With AMR shareholders likely to realize the most value in the event of a merger, any news of a settlement would be a strong positive development for shares. Additionally, US Airways has been pursuing this merger on and off since 2011 and would be expected to see a share-price bump if a settlement is announced.
And on Oct. 30, we got a brief taste of how the market may react.
Market case study
Ultimately, the effects of a settlement on these stocks can only be definitively determined if a settlement is actually reached. But the news on Oct. 30 provides a small case study on how the market could potentially react if a real settlement is announced.
Reports have emerged that US Airways and American Airlines are preparing a settlement proposal that would involve the surrendering of some slots at Washington Reagan National Airport. It should be noted that this is merely a settlement being drawn up by the airlines for presentation to the DOJ and the latter has in no way agreed to the settlement.
Even so, this news has had quite an effect on airline share prices. Shares of AMR popped more than 5% to hit a new 52-week high of $7.60 before cooling off to settle more than 4% higher at $7.30 apiece.
But perhaps the more critical share price rise came from US Airways. Since the value of AMR common shares is determined based upon the share price of US Airways stock, the end return for shareholders of a merged airline will be determined by the value of US Airways shares.

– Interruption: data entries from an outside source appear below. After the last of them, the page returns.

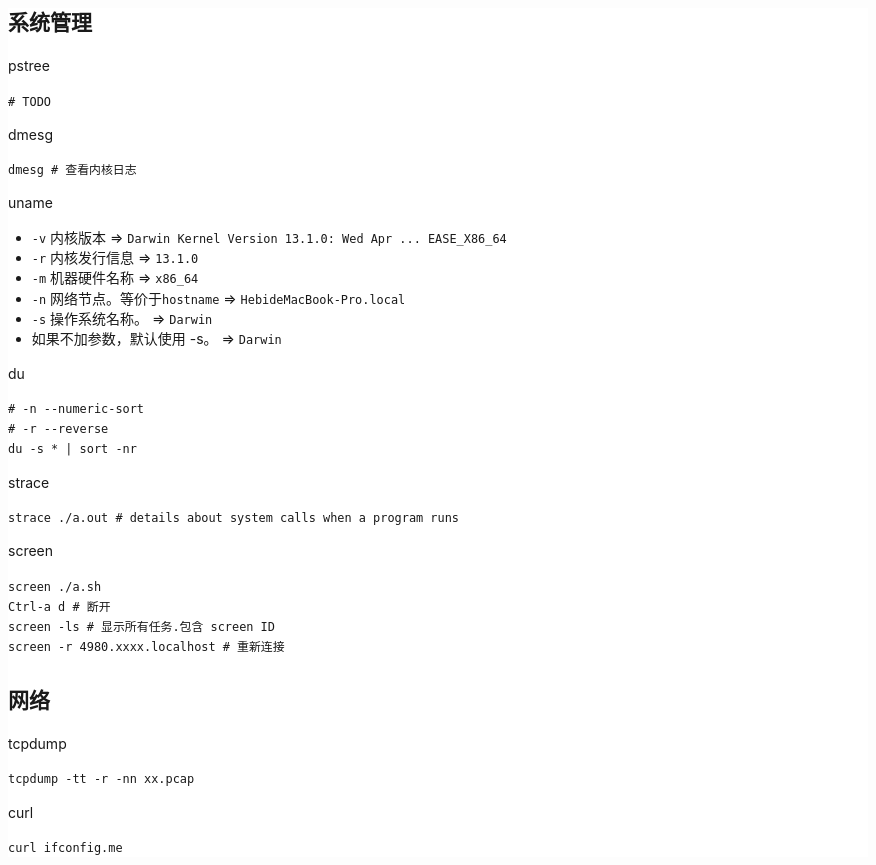 ## 系统管理

pstree

```
# TODO
```

dmesg

```
dmesg # 查看内核日志
```

uname

* `-v` 内核版本 => `Darwin Kernel Version 13.1.0: Wed Apr ... EASE_X86_64`
* `-r` 内核发行信息 => `13.1.0`
* `-m` 机器硬件名称 => `x86_64`
* `-n` 网络节点。等价于`hostname` => `HebideMacBook-Pro.local`
* `-s` 操作系统名称。 => `Darwin`
* 如果不加参数，默认使用 -s。 => `Darwin`

du

```
# -n --numeric-sort
# -r --reverse
du -s * | sort -nr
```

strace

```
strace ./a.out # details about system calls when a program runs
```

screen

```
screen ./a.sh
Ctrl-a d # 断开
screen -ls # 显示所有任务.包含 screen ID
screen -r 4980.xxxx.localhost # 重新连接
```


## 网络

tcpdump

```
tcpdump -tt -r -nn xx.pcap
```

curl

```
curl ifconfig.me
```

And this talk of a settlement being written up by the airlines took US Airways shares out of the red from under $22 each to nearly $23 before they cooled off settling at $22.58, up $0.21 on the day. Even shares of other major airlines rose on the news, with both Delta Air Lines (NYSE:DAL) and United Continental Holdings (NYSE:UAL) experiencing strong end of day rallies.
Clearly, even talk of a potential settlement by one party in this case was enough to boost airline stocks. Seeing that Delta and United Continental both fell after the DOJ's August announcement that it would file the lawsuit, and then rose higher on talks of a settlement, it would be reasonable to assume that an agreed-upon settlement allowing the US Airways-AMR merger would move Delta and United Continental shares higher. With this in mind, Delta and United Continental could be good plays for investors wanting to play a settlement while distancing themselves from the merging parties.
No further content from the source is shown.